Creating the index in the local file system is not a solution for the particular situation as the index should be synchronized and shared by every node. One solution is clustering the JVM while using a Lucene RAMDirectory (keep in mind it disappears after a node failure) instead of a FSDirectory. Terracotta framework can be used to cluster the JVM. This blog entry shows a code snippet.

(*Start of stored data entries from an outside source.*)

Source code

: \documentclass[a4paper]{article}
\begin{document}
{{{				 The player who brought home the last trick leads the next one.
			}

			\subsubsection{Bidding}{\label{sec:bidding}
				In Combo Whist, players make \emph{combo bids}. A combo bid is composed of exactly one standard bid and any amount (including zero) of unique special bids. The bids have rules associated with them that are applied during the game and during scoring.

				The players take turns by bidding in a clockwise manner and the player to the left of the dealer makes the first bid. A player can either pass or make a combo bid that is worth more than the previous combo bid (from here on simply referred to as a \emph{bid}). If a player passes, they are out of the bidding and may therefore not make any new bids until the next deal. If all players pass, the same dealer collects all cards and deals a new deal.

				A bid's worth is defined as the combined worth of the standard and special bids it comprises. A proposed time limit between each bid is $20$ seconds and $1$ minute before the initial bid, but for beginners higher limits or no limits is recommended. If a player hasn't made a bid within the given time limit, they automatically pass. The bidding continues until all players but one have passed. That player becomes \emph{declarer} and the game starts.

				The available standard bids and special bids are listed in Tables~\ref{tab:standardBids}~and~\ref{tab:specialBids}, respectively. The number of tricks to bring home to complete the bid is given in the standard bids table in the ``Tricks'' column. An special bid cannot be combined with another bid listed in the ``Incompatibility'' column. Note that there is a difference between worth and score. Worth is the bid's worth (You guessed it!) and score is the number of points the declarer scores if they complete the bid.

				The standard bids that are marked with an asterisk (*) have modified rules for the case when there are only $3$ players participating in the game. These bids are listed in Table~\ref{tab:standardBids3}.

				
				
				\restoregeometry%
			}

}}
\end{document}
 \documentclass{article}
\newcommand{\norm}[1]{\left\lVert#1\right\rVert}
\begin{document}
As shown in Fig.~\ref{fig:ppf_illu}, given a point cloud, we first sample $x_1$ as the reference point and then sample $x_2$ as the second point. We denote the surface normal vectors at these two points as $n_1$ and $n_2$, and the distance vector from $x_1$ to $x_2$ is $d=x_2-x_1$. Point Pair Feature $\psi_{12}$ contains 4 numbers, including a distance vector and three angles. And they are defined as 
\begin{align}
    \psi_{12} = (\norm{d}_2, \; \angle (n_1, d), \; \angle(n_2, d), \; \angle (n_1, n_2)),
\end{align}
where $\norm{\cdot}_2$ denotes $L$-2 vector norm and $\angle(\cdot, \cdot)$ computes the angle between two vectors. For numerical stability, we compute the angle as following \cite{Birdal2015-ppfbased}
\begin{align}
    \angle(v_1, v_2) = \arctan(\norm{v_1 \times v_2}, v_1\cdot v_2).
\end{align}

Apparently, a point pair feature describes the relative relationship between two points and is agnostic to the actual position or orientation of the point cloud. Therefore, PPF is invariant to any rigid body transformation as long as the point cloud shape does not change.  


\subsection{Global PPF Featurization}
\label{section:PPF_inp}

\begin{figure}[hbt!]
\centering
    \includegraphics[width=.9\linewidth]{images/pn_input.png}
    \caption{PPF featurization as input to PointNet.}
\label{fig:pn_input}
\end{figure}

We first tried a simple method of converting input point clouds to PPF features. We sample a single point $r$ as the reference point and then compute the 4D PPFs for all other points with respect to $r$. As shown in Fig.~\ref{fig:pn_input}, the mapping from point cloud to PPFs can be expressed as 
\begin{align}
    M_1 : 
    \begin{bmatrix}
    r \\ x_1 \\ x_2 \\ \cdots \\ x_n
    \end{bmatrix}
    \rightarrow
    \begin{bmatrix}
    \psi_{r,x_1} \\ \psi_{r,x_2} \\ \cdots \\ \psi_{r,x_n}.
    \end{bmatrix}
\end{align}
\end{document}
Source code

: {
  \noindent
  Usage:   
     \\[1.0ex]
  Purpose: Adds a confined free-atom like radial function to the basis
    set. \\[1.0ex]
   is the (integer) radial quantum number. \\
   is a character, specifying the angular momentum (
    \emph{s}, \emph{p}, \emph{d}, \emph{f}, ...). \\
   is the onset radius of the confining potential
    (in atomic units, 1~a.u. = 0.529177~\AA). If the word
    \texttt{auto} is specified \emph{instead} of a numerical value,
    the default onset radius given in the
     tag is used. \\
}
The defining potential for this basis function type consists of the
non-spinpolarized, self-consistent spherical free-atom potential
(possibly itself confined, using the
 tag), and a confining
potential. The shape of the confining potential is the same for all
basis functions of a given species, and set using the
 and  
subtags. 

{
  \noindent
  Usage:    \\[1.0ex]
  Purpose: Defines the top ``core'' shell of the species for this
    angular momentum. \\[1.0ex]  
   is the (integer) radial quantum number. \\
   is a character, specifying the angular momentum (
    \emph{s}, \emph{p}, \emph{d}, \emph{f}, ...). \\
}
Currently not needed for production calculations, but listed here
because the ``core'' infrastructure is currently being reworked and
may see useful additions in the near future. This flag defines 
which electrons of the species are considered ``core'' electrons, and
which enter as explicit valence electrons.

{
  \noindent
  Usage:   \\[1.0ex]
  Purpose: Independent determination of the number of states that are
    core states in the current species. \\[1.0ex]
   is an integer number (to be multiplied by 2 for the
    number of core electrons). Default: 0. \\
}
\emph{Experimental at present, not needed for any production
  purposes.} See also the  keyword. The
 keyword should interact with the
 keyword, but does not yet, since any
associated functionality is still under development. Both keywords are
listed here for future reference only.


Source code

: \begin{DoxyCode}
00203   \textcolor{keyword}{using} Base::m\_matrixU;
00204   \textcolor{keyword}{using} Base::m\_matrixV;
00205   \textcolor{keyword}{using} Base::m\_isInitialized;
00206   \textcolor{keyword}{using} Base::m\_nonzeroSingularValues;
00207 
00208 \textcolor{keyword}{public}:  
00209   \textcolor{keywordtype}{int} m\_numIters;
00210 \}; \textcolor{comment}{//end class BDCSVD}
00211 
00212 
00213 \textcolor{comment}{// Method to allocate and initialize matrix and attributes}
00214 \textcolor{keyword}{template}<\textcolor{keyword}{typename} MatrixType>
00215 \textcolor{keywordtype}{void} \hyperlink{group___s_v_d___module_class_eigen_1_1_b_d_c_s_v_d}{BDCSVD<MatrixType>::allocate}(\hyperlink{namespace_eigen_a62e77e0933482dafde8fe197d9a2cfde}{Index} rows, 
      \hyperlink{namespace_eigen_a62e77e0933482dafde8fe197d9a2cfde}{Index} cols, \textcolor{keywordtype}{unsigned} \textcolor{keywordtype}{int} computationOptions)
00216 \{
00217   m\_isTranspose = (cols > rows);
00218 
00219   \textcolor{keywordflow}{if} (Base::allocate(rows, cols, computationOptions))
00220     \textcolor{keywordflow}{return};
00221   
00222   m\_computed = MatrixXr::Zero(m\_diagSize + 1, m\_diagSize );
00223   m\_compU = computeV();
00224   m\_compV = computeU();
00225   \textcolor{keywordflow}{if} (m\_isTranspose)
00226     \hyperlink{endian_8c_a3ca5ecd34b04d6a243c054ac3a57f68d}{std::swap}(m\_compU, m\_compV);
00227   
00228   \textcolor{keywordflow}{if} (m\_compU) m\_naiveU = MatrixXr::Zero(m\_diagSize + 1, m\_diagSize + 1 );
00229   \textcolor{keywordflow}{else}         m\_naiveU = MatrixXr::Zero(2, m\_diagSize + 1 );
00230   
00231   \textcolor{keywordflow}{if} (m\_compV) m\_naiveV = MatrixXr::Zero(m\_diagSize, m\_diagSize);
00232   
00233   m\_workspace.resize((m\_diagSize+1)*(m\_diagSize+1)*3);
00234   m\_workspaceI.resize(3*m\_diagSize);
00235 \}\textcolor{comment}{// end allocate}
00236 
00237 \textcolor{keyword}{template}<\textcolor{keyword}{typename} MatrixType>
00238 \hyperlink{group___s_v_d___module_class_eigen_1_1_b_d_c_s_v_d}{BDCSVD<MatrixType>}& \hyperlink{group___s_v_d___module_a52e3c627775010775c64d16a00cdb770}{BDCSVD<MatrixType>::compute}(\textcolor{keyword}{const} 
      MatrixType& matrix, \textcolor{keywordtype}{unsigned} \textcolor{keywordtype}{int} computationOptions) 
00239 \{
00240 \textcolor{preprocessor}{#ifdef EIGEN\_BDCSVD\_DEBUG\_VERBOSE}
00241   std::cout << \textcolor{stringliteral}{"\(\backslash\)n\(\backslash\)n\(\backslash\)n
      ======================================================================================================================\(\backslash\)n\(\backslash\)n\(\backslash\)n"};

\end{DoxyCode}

Anyway I thought not to go that far and decided to create the index in the database so that it can be shared by everyone. Lucence contains the JdbcDirectory interface for this purpose. However the implementation of this interface is not shipped with Lucene itself. I found a third party implementation of that. Compass project provides the implementation of JdbcDirectory. (No need to worry about compass configurations etc. JdbcDirectory can be used with pure Lucene without bothering about Compass Lucene stuff).

Here is a simple example
//you need to include lucene and jdbc jars 
import org.apache.lucene.store.jdbc.JdbcDirectory;

import org.apache.lucene.store.jdbc.dialect.MySQLDialect;

import com.mysql.jdbc.jdbc2.optional.MysqlDataSource;
.
//code snippet to create index
MysqlDataSource dataSource = new MysqlDataSource();

dataSource.setUser("root");

dataSource.setPassword("password");

dataSource.setDatabaseName("test");

dataSource.setEmulateLocators(true); //This is important because we are dealing with a blob type data field

JdbcDirectory jdbcDir = new JdbcDirectory(dataSource, new MySQLDialect(), "indexTable");

jdbcDir.create(); // creates the indexTable in the DB (test). No need to create it manually
.

//code snippet for indexing
StandardAnalyzer analyzer = new StandardAnalyzer();

IndexWriter writer = new IndexWriter(jdbcDir, analyzer, true);

indexDocs(writer, dataSource.getConnection());

System.out.println("Optimizing...");

writer.optimize();

writer.close();


static void indexDocs(IndexWriter writer, Connection conn)
throws Exception {
    String sql = "select id, name, color from pet";
    Statement stmt = conn.createStatement();
    ResultSet rs = stmt.executeQuery(sql);

    while (rs.next()) {
        Document d = new Document();
        d.add(new Field("id", rs.getString("id"), Field.Store.YES, Field.Index.NO));
        d.add(new Field("name", rs.getString("name"), Field.Store.YES, Field.Index.TOKENIZED));
        d.add(new Field("color", rs.getString("color"), Field.Store.YES,  Field.Index.TOKENIZED));
        writer.addDocument(d);
    }
}

This is the indexing part. Searching part is same as the one in my previous post.

65 comments:

  1. Hi Kalani,
    This is an interesting post. Its great that we can directly write indexes into a database. I was doing it in a different way though. I create multimedia desktop applications using Adobe Flex and AIR. Flex/AIR supports SQLite database. So, for search, we index the content, read and write into a My SQL DB. Export MySQL db, and make SQLite DB in commandline. This SQLite DB is used to search from the flash/flex/AIR application. The search code is written by me. I didnt follow Lucene logic for search. I have only implemented single term, AND, OR and NOT searches. Am I doing something really wrong, or is it a long way to come to the result. How can I get the logic to build search code in Actionscript, which can support all the search methods which Lucene supports? I have been using this for quiet a long time, but not a Lucene expert. Can these be done?

    ReplyDelete
  2. Hi
    Very interesting. Are there any comparisons about the performance between a jdbc index and a normal file index.

    ReplyDelete
  3. Performance is not comparable. Here the advantage is that you can have fulltext search in a CD or desktop application without having any server installed.

    ReplyDelete
  4. Hi Vipin,
    is there any possibility to deal with a RAMDirectory(which keeps the index in the memory)? I mean if you can, then you can only use the MySql DB and RAMDirectory.You can periodically flush the updates in the RAMDirectory to MySql DB(to avoid losses in failures). When you start the app you should load the index to memory. I guess then you will be able to directly deal with the index in the RAM with pure Lucene logics for search.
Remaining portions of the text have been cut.